** Opening Data in this exercise block **
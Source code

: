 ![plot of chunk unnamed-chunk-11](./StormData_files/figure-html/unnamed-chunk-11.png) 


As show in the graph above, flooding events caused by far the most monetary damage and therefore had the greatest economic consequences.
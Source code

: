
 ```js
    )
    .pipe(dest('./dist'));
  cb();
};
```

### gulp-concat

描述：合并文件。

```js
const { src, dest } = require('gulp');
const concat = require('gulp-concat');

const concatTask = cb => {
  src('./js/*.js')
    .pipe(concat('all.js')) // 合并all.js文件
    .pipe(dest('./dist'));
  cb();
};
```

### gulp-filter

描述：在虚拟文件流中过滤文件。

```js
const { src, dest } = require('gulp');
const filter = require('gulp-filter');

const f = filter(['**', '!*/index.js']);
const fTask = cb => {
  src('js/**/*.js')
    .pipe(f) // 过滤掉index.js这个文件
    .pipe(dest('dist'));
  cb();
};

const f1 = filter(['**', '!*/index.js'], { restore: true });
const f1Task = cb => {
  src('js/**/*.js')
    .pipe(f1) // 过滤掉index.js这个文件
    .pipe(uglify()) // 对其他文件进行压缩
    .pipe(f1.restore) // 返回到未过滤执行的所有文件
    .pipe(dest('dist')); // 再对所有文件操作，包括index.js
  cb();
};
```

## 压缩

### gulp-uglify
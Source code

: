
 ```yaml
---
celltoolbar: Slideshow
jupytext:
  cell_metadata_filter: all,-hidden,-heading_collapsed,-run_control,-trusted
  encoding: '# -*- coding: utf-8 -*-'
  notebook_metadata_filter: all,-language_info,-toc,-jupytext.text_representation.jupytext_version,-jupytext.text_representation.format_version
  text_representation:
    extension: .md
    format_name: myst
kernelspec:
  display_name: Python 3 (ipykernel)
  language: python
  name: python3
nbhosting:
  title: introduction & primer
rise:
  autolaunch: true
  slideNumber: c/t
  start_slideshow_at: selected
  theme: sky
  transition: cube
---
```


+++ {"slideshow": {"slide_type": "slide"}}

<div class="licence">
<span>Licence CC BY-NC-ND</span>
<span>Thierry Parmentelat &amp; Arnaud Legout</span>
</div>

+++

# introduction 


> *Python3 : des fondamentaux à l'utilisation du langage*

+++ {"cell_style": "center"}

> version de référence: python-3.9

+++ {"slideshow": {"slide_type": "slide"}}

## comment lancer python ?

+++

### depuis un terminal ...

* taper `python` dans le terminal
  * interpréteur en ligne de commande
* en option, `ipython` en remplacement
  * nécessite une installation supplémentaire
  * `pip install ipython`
** Closing Data in this exercise block **
** Opening Data in this exercise block **
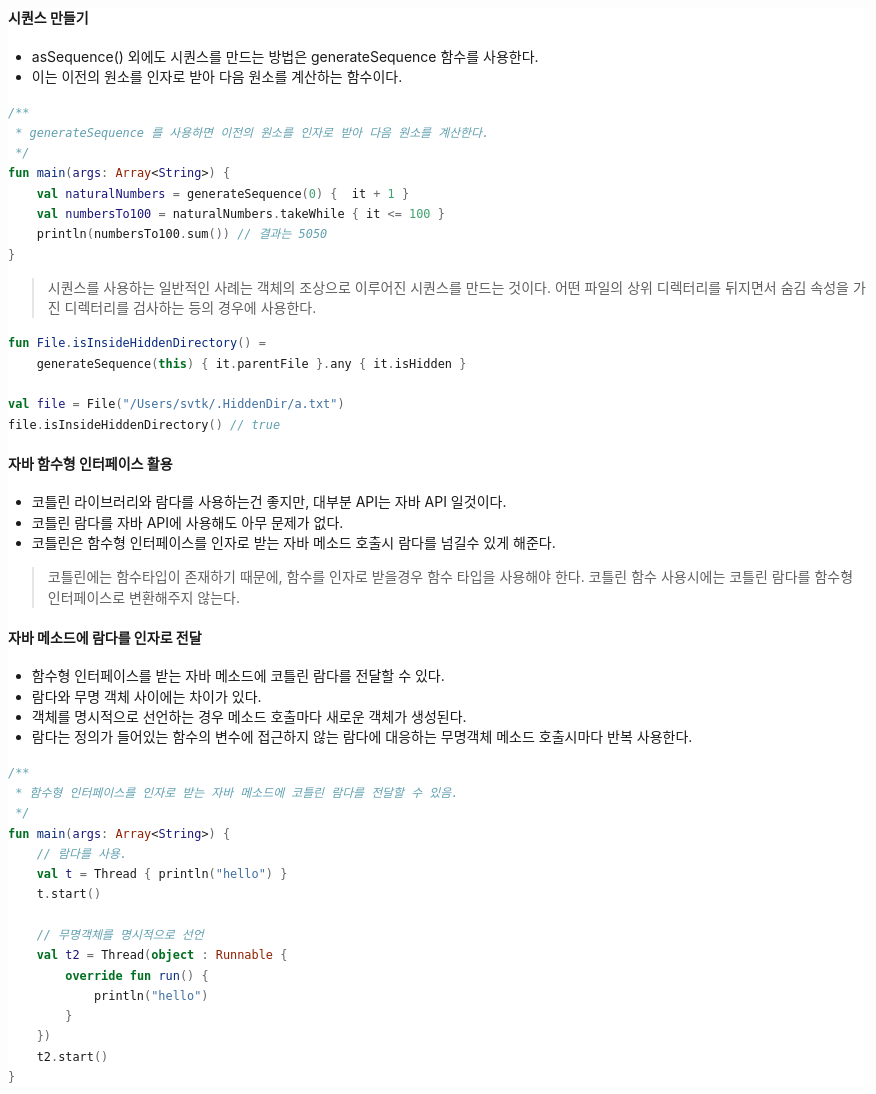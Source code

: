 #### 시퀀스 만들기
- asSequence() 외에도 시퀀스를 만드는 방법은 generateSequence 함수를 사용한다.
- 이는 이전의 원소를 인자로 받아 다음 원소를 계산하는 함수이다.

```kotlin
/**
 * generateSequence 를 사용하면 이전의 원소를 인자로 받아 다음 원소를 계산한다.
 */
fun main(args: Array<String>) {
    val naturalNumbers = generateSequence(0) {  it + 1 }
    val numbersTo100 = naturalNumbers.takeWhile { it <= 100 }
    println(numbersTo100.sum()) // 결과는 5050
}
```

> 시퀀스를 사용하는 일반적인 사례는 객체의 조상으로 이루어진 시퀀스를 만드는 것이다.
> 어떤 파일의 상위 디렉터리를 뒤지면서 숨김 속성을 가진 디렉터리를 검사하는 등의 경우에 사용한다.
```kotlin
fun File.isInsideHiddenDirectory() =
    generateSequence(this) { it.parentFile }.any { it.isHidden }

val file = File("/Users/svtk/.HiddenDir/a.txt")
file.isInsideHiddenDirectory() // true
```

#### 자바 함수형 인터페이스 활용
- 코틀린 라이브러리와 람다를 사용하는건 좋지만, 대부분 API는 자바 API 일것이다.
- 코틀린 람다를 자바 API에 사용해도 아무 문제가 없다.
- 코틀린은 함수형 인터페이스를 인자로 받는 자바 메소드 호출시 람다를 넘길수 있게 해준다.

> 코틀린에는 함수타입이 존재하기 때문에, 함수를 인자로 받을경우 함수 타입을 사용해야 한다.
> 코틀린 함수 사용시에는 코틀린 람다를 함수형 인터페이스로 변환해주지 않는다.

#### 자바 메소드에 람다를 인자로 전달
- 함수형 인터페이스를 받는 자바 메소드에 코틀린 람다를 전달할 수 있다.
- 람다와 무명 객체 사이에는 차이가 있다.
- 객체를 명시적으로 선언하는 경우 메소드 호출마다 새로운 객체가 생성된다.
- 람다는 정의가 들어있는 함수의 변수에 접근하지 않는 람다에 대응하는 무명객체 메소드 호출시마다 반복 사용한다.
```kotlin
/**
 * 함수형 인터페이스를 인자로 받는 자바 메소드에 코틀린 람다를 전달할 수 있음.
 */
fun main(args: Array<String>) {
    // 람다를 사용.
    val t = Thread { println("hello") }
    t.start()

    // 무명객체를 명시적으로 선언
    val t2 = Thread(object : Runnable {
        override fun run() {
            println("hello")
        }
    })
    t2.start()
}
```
** Closing Data in this exercise block **
** Opening Data in this exercise block **
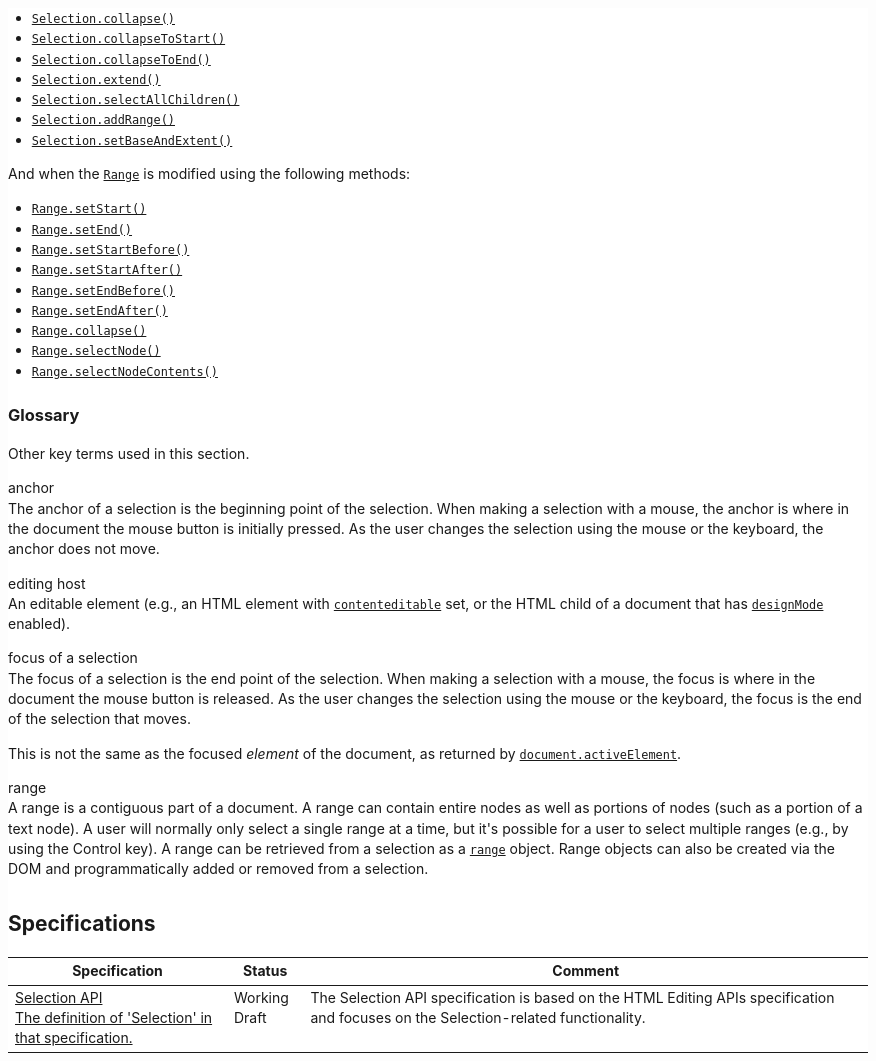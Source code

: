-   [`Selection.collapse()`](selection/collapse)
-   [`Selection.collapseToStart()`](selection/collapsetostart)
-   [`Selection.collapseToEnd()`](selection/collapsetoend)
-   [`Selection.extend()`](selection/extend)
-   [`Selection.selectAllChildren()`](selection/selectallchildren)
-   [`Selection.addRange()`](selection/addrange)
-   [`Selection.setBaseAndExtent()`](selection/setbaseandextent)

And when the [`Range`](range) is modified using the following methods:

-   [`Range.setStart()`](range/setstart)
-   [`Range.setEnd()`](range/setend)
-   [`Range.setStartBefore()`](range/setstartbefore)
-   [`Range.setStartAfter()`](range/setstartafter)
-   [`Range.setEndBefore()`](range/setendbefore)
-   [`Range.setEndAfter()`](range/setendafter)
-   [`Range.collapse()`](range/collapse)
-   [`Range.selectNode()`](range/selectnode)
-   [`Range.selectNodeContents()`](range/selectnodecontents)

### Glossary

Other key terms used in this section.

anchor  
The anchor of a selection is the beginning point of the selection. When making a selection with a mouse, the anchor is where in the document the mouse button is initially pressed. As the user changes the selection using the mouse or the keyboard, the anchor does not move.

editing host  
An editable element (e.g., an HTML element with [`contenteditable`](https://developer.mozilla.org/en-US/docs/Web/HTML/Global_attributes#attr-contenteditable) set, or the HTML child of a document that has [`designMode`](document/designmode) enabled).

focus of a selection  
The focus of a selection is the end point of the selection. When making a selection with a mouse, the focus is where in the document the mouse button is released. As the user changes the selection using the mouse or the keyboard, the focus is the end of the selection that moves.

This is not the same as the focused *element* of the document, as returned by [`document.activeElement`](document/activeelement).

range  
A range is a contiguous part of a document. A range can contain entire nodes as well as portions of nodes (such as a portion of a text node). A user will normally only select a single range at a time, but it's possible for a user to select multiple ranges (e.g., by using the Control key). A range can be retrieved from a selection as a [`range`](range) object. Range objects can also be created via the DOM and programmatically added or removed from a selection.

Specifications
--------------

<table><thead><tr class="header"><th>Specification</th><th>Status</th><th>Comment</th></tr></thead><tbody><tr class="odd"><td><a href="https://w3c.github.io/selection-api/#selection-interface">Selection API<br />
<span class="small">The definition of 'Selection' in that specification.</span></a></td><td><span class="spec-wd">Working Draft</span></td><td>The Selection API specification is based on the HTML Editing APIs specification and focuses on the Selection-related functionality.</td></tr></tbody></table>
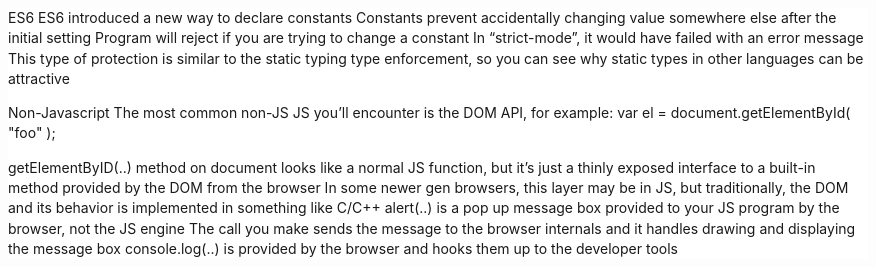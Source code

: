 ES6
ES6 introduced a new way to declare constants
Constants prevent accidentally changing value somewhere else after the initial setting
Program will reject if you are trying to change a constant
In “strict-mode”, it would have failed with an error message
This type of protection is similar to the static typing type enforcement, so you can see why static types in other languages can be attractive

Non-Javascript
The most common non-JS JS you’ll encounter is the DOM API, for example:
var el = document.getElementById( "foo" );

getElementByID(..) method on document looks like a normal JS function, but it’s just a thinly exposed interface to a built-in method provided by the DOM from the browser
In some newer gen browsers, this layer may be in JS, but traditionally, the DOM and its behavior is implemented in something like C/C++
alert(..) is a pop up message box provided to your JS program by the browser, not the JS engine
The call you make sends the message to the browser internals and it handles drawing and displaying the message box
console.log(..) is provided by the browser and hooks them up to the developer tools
** Closing Data in this exercise block **
**Task brief**
In how many lines of the records does the word "like" occur? Reply with the number only.

**Solution for this task**
2